■ ASSIGNMENT ■
In the entries that follow, how many lines include the string "Transactional"? The answer is the number only.

(Dataset excerpts)
Content starts
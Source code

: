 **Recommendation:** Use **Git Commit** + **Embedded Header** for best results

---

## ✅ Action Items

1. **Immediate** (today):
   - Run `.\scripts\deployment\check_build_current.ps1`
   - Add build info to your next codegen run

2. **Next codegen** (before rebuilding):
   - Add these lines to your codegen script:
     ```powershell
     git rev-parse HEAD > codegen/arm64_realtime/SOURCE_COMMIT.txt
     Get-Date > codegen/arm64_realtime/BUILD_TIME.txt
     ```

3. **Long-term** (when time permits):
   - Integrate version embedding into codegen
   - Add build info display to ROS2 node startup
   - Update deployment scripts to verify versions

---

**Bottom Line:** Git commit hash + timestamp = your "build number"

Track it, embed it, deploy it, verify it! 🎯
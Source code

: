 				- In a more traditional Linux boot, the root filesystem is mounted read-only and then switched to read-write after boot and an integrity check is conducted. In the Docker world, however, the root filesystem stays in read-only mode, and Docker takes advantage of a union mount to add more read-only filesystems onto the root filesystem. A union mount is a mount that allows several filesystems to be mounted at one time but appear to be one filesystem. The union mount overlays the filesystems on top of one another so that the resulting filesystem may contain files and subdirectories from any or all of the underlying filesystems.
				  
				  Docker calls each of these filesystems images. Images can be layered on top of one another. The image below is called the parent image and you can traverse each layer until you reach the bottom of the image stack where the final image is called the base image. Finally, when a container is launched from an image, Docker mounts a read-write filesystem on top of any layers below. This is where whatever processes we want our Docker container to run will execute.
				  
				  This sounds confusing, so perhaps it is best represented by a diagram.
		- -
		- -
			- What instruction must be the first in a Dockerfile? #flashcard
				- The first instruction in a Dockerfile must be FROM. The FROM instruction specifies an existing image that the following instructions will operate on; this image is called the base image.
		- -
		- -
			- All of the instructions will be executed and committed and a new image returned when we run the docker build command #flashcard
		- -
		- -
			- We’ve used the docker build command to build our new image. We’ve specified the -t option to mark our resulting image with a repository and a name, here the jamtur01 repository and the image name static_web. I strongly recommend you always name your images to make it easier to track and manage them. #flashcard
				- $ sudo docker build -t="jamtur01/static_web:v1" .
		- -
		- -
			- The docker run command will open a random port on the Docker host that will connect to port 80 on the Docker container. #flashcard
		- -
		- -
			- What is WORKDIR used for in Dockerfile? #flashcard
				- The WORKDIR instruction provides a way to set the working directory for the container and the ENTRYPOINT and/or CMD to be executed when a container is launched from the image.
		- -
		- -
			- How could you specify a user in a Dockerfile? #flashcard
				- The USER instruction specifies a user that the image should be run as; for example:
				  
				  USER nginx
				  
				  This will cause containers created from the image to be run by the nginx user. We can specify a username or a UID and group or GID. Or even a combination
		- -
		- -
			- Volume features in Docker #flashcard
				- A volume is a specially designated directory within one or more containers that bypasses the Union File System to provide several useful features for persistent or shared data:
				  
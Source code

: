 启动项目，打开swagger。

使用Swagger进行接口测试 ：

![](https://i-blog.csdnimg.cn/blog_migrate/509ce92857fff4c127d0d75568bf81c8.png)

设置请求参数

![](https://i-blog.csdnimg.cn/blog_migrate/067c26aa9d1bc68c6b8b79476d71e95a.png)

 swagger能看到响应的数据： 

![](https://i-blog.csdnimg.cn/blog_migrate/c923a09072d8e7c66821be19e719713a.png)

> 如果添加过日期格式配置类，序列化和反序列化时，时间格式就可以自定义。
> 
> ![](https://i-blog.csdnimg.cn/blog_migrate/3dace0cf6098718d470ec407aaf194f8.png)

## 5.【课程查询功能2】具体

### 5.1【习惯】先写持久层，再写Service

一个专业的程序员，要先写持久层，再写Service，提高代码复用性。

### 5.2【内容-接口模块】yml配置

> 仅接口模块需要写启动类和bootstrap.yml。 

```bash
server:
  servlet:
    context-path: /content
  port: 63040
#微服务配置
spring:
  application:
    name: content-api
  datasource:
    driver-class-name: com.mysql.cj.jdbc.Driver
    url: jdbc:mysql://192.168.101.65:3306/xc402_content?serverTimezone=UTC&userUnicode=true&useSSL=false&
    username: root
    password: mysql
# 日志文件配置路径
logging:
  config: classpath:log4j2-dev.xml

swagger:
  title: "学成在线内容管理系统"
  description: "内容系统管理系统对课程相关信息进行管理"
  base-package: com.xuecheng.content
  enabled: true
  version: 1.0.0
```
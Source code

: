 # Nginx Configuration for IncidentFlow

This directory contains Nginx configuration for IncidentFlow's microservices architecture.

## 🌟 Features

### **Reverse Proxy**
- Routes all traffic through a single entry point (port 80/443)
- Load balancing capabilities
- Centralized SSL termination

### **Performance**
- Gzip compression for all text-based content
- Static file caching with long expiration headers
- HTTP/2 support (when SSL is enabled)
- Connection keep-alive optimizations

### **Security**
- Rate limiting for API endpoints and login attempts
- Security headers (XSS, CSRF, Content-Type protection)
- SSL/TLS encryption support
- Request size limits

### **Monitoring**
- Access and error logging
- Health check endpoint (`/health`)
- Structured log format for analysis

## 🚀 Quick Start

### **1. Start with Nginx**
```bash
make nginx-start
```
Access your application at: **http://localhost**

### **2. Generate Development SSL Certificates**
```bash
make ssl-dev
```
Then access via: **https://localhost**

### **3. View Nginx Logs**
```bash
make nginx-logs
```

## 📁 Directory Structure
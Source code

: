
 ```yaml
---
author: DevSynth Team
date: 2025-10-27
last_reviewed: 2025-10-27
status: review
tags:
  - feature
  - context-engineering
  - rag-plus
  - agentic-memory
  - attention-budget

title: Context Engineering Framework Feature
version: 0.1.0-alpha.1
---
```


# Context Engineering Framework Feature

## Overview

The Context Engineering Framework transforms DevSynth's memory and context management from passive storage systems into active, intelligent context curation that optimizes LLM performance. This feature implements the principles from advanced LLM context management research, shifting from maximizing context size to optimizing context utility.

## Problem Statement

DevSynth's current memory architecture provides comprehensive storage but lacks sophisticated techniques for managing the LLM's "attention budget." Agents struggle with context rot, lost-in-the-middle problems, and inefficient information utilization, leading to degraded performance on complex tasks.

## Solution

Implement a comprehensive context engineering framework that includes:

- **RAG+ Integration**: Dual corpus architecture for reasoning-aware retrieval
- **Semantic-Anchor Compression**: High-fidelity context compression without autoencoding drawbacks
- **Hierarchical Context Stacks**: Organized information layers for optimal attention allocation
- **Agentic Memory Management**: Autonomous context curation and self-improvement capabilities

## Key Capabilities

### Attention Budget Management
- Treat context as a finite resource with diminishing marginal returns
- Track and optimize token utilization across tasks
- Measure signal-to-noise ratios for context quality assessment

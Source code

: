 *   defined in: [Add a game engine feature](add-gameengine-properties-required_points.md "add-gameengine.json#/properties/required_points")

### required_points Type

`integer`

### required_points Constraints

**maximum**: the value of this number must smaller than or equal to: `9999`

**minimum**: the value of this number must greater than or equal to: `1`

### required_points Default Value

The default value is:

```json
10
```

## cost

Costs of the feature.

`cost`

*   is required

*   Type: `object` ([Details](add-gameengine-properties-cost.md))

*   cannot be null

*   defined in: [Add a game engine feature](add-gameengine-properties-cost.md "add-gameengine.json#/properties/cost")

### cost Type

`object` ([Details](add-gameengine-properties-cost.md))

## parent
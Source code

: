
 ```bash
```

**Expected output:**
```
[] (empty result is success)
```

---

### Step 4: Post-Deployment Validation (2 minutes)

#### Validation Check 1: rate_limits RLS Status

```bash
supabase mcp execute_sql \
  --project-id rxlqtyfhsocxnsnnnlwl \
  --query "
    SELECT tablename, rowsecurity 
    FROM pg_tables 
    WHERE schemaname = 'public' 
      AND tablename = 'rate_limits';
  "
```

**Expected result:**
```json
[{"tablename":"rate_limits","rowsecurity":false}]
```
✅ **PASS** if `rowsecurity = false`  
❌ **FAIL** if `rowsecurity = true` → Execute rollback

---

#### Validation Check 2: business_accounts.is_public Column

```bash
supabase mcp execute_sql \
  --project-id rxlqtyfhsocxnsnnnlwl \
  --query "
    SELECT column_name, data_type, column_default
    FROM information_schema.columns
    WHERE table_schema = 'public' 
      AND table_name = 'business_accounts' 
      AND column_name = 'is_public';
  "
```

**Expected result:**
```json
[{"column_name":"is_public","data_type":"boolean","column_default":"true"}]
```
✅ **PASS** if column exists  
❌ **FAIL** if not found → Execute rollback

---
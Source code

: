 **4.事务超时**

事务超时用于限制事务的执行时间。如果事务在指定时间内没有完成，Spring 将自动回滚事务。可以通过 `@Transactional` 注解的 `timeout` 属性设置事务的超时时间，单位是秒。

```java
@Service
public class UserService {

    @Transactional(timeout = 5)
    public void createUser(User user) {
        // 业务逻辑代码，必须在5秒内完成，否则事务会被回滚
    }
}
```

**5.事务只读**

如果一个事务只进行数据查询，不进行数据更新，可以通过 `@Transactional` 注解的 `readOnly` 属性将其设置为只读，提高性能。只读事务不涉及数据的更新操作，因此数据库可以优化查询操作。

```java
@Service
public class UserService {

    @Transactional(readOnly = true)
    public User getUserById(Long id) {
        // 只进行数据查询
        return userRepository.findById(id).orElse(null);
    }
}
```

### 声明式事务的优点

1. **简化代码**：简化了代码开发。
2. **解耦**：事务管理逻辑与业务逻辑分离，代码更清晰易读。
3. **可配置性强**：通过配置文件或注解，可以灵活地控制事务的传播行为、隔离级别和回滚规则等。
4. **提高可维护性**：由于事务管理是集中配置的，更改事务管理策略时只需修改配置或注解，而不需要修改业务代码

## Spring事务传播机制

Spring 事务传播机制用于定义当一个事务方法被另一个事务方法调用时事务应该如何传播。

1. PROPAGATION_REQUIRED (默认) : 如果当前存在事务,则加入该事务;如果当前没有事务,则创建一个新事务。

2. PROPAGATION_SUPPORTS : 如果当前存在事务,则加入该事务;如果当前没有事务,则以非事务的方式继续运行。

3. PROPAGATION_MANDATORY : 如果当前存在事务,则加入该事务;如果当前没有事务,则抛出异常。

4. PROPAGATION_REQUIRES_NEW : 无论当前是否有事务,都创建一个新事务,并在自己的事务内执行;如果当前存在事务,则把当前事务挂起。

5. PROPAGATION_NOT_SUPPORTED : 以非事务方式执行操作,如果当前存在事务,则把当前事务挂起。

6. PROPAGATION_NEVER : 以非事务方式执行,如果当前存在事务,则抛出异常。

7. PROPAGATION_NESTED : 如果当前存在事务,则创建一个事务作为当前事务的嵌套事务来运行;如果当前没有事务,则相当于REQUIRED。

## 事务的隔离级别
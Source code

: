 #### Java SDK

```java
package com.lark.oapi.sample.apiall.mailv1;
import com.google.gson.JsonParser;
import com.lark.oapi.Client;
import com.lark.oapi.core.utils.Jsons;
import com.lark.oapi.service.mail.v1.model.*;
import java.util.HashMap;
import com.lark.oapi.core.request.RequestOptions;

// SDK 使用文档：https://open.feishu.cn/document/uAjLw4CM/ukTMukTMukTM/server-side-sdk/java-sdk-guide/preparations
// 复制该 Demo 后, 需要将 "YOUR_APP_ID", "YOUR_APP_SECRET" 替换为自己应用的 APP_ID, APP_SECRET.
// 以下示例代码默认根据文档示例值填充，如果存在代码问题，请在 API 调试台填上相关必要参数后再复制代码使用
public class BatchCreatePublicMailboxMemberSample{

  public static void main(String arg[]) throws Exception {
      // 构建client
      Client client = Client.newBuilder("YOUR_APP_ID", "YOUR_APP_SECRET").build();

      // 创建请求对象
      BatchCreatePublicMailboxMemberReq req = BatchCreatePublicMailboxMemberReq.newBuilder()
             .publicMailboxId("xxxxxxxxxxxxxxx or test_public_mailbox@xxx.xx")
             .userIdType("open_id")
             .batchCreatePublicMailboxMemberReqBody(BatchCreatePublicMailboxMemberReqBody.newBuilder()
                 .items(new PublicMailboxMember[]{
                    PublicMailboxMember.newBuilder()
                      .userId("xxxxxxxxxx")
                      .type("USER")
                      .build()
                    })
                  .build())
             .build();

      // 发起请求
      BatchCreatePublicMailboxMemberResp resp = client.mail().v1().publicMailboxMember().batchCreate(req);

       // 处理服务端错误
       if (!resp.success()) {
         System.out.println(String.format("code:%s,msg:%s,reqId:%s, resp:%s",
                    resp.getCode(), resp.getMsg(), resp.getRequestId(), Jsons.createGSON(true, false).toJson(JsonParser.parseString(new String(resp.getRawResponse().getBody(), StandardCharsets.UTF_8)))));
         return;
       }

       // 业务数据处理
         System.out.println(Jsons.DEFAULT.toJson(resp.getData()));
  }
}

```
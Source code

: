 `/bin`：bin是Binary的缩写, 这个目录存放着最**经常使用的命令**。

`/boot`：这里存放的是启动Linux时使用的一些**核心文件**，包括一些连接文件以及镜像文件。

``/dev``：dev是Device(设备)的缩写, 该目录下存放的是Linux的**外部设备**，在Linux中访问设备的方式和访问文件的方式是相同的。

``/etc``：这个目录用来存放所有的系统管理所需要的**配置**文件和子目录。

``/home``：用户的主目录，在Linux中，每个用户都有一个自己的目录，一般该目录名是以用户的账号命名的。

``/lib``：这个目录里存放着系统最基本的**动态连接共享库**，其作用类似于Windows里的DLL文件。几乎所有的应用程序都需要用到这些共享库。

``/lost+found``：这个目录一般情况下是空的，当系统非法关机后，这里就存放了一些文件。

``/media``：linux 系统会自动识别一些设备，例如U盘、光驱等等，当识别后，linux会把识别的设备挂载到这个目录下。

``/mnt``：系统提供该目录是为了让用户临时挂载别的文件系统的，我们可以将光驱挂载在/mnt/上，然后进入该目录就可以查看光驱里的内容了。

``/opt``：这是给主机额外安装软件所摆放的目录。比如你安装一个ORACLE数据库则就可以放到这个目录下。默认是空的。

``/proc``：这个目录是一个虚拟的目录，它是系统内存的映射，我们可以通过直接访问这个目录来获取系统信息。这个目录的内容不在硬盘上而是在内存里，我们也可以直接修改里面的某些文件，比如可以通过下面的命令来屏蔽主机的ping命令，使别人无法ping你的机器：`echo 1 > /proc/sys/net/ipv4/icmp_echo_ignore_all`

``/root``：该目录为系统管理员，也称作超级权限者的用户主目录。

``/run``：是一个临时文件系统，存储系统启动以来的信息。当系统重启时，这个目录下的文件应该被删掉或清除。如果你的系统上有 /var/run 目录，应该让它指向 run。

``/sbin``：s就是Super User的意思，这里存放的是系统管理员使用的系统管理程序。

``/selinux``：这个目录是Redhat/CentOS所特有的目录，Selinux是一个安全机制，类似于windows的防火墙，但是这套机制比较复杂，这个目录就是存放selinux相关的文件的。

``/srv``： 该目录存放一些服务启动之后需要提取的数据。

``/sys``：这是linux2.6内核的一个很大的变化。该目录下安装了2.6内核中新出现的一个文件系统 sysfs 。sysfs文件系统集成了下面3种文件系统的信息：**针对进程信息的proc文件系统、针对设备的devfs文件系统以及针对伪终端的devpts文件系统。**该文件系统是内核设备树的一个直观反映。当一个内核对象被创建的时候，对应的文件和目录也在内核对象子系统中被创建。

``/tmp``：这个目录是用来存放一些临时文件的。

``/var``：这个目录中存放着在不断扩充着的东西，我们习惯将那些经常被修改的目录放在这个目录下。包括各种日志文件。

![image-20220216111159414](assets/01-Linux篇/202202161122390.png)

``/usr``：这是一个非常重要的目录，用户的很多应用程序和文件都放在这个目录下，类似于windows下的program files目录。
Content ends
■ WRITTEN RESPONSE ■
4